So much is made these days of the 20-game winner and how it’s becoming more and more of a rarity to have a pitcher win 20 games in a single season. Though it may not be as rare as the 300 career wins mark, it is a feat that seems reserved for fewer and fewer each season.
Something of an even rarer feat is the 20-game loser. In fact, in the time that has passed since Major League Baseball had its last 20-game loser (Mike Maroth, 2003), there have been twenty-six 20-game winners in baseball. Before Maroth, it hadn’t happened since 1980.
In fact, it is so rare, that there are several teams who have never had a 20-game loser. Obviously, with only one 20-game loser in the bigs since 1980, the Colorado Rockies, Miami Marlins, Arizona Diamondbacks and Tampa Bay Rays have not had one. But also, the Toronto Blue Jays, Kansas City Royals, Los Angeles Angels and Seattle Mariners have gone without a 20-game loser.
Conversely, only the Rockies are without a 20-game winner in their history.
With the rate of turnover in baseball nowadays, it would surprise me if a 20-game loser ever happened again. A guy would either be sent back down to the minors or simply released if he started the season something like 2-10.
If by some chance it were to happen again, that player would have the distinction of being the 500th occurrence of the 20-loss season in major professional baseball history.
Since 1872, it has happened 499 times. There have been players with multiple seasons accomplishing the “feat” and there have even been several players to win AND lose 20+ in the same season.
Since the turn of the twentieth-century, it has occurred 204 times. And since 1970, it has happened only 16 times. Teammates have accomplished the feat together on several occasions, but only once, has an entire pitching rotation accomplished the feat in one season.

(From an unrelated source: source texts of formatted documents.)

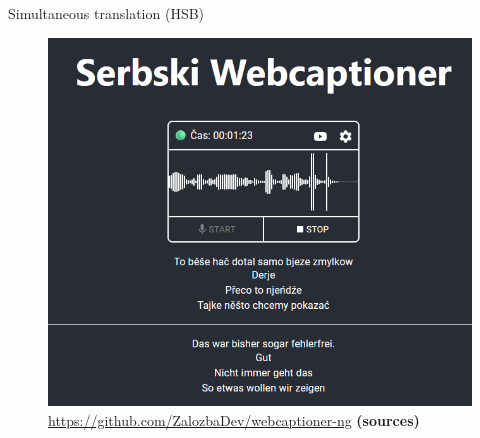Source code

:  \begin{block}{Simultaneous translation (HSB)}


    \begin{figure}
        \centering
        \includegraphics[width=0.7\colwidth]{03_z_01_webcaptioner_klein.png}
        \caption{\url{https://github.com/ZalozbaDev/webcaptioner-ng} \textbf{(sources)}}
        \label{fig:webcaptioner}
    \end{figure}

  \end{block}
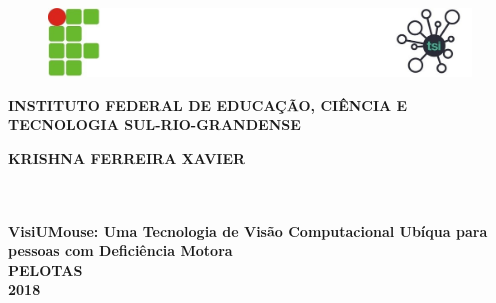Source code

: \thispagestyle{empty}

\vfill
 \begin{center}


		\begin{figure}[t]
			\centering
			\includegraphics{figures/logo-ifsul-pelotas-tsi.jpg}	
		\end{figure}

 {\large\bfseries INSTITUTO FEDERAL DE EDUCAÇÃO, CIÊNCIA E TECNOLOGIA SUL-RIO-GRANDENSE} \\

    \vspace*{1in}
    \begin{large} \bfseries KRISHNA FERREIRA XAVIER\end{large}\\[0.4in]

    \vspace*{4cm}
    \noindent \\
    \large\bfseries{VisiUMouse: Uma Tecnologia de Visão Computacional Ubíqua para pessoas com Deficiência Motora} \\
    \vfill
    \large\bfseries{ PELOTAS \\ 2018}
\end{center}

\normalsize

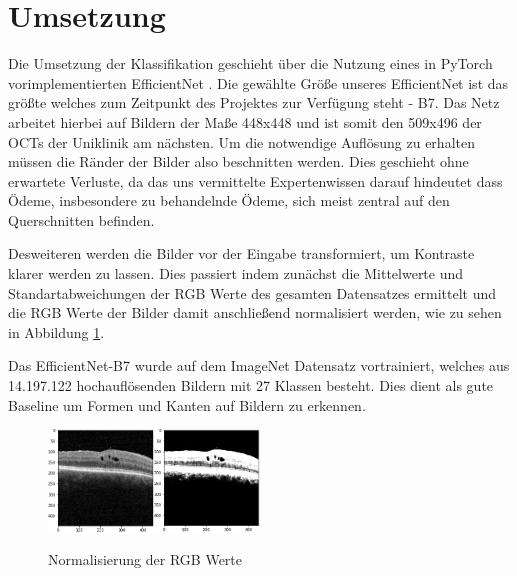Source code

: \section{Umsetzung}

Die Umsetzung der Klassifikation geschieht über die Nutzung eines in PyTorch vorimplementierten EfficientNet \cite{22}. Die gewählte Größe unseres EfficientNet ist das größte welches zum Zeitpunkt des Projektes zur Verfügung steht - B7.  Das Netz arbeitet hierbei auf Bildern der Maße 448x448 und ist somit den 509x496 der OCTs der Uniklinik am nächsten. Um die notwendige Auflösung zu erhalten müssen die Ränder der Bilder also beschnitten werden. Dies geschieht ohne erwartete Verluste, da das uns vermittelte Expertenwissen darauf hindeutet dass Ödeme, insbesondere zu behandelnde Ödeme, sich meist zentral auf den Querschnitten befinden.

Desweiteren werden die Bilder vor der Eingabe transformiert, um Kontraste klarer werden zu lassen. Dies passiert indem zunächst die Mittelwerte und Standartabweichungen der RGB Werte des gesamten Datensatzes ermittelt und die RGB Werte der Bilder damit anschließend normalisiert werden, wie zu sehen in Abbildung \ref{pic:Norm}.

Das EfficientNet-B7 wurde auf dem ImageNet Datensatz vortrainiert, welches aus 14.197.122 hochauflösenden Bildern mit 27 Klassen besteht. Dies dient als gute Baseline um Formen und Kanten auf Bildern zu erkennen.

\begin{figure}[H]
\centering
\includegraphics[width=0.25\textwidth]{./pic/Klassifikation/regular_image.png}\hspace{0.5cm}\includegraphics[width=0.25\textwidth]{./pic/Klassifikation/normalized_image.png}
\caption{\label{pic:Norm}Normalisierung der RGB Werte}
\end{figure}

I present for your review, the 1905 Boston Beaneaters.
The Beaneaters were the precursor to the Boston/Milwaukee/Atlanta Braves, and in 1905, they had a very bad year. The Beaneaters posted a record of 51-103, seventh in the National League, 54 1/2 games behind the New York Giants for the pennant. The Brooklyn Superbas were actually worse at 48-104, but they only had two 20-game losers.
In 1905, the Beaneaters ran out a starting rotation of Irv Young, Vic Willis, Chick Fraser and Kaiser Wilhelm. Four other pitchers started eight games, while the starting four took care of the rest. As a unit, the Beaneaters threw 139 complete games and posted a team ERA of 3.52.

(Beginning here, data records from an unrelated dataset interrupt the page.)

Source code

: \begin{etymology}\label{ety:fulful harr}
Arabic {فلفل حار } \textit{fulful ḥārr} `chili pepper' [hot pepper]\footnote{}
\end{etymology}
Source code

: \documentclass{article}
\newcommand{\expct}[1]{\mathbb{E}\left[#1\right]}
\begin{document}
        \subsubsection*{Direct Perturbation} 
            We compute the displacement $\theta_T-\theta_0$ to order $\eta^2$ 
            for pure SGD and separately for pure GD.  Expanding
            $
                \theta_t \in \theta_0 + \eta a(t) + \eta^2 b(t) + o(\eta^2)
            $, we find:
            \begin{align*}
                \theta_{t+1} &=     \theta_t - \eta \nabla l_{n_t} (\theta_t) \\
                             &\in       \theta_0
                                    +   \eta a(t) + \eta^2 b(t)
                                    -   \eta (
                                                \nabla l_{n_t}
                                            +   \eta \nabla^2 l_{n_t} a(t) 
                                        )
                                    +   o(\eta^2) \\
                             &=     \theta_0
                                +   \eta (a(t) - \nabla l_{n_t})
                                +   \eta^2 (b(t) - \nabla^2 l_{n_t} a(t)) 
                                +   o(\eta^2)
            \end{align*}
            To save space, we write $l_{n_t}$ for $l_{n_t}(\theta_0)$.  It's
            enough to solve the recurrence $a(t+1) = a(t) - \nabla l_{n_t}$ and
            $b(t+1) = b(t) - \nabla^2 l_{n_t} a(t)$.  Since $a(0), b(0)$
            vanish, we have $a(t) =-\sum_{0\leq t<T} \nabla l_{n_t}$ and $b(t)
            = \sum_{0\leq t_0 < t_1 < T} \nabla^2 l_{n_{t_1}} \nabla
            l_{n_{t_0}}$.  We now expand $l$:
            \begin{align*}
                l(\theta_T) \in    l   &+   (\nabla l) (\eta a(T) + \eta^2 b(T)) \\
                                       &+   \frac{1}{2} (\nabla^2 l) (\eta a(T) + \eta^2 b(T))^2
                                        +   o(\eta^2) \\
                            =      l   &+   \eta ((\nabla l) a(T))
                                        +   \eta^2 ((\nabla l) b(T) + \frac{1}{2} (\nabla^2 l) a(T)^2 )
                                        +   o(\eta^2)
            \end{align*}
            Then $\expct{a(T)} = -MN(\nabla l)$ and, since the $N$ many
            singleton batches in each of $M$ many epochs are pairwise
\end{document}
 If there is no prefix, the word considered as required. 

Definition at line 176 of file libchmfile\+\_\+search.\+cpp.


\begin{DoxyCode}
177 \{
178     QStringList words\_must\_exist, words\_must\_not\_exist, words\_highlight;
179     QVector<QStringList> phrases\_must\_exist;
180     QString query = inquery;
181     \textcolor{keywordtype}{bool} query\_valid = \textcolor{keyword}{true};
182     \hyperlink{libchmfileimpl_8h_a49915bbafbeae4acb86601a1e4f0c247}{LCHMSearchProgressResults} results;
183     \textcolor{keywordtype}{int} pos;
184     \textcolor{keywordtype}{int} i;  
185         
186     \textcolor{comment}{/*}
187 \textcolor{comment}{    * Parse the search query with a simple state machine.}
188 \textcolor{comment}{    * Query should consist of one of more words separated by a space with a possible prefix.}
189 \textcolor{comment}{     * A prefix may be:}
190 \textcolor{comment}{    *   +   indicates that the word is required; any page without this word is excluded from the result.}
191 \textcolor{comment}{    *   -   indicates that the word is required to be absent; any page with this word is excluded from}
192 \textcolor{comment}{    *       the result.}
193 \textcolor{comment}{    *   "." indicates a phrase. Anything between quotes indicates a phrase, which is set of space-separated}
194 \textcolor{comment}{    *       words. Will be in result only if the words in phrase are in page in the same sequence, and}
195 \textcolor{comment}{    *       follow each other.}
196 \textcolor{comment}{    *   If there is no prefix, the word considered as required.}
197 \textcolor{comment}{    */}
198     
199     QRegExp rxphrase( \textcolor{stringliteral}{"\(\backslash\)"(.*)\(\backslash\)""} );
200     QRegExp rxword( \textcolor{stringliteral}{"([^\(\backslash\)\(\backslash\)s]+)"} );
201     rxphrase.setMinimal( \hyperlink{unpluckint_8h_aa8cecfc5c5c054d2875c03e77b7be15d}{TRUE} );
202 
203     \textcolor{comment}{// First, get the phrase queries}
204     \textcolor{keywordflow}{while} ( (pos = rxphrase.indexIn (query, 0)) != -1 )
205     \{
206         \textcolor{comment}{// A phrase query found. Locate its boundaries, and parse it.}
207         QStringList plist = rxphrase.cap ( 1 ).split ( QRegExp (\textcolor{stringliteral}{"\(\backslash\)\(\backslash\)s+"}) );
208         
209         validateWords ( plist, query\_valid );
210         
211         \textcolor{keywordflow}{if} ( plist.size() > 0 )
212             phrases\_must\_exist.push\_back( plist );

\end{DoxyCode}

In 2014, the Kansas City Royals and the San Francisco Giants both went to the World Series with a similar team ERA (3.51 and 3.50, respectively). But in 1905, 49 pitchers in the Majors had an ERA under 3.00, with eight of those having a sub-2.00 mark.
Of course, it didn’t help that the team batting average sat at a measly .234. That’s bad. That’s 2012 Seattle Mariners bad.
Let’s take a closer look at the Fab Four.
Irv Young- The 27-year-old rookie was a 20-game winner and a 20-game loser at 20-21, with an ERA of 2.90. It was the first of three consecutive 20-loss seasons for Young. He also led the league with 41 complete games and 378 innings pitched.
Despite the 21 losses, Young had the highest WAR for pitchers that year (9.2), just ahead of New York’s Christy Mathewson (9.1), who won 31 games.
Vic Willis- The biggest loser of the group, Willis almost joined the 30-loss club with a 12-29 record. His 3.21 ERA was second on the team, and while that would be a good mark in today’s game, it wasn’t even close to the top ten in the NL that year. Mathewson led the Senior Circuit with a 1.28 ERA.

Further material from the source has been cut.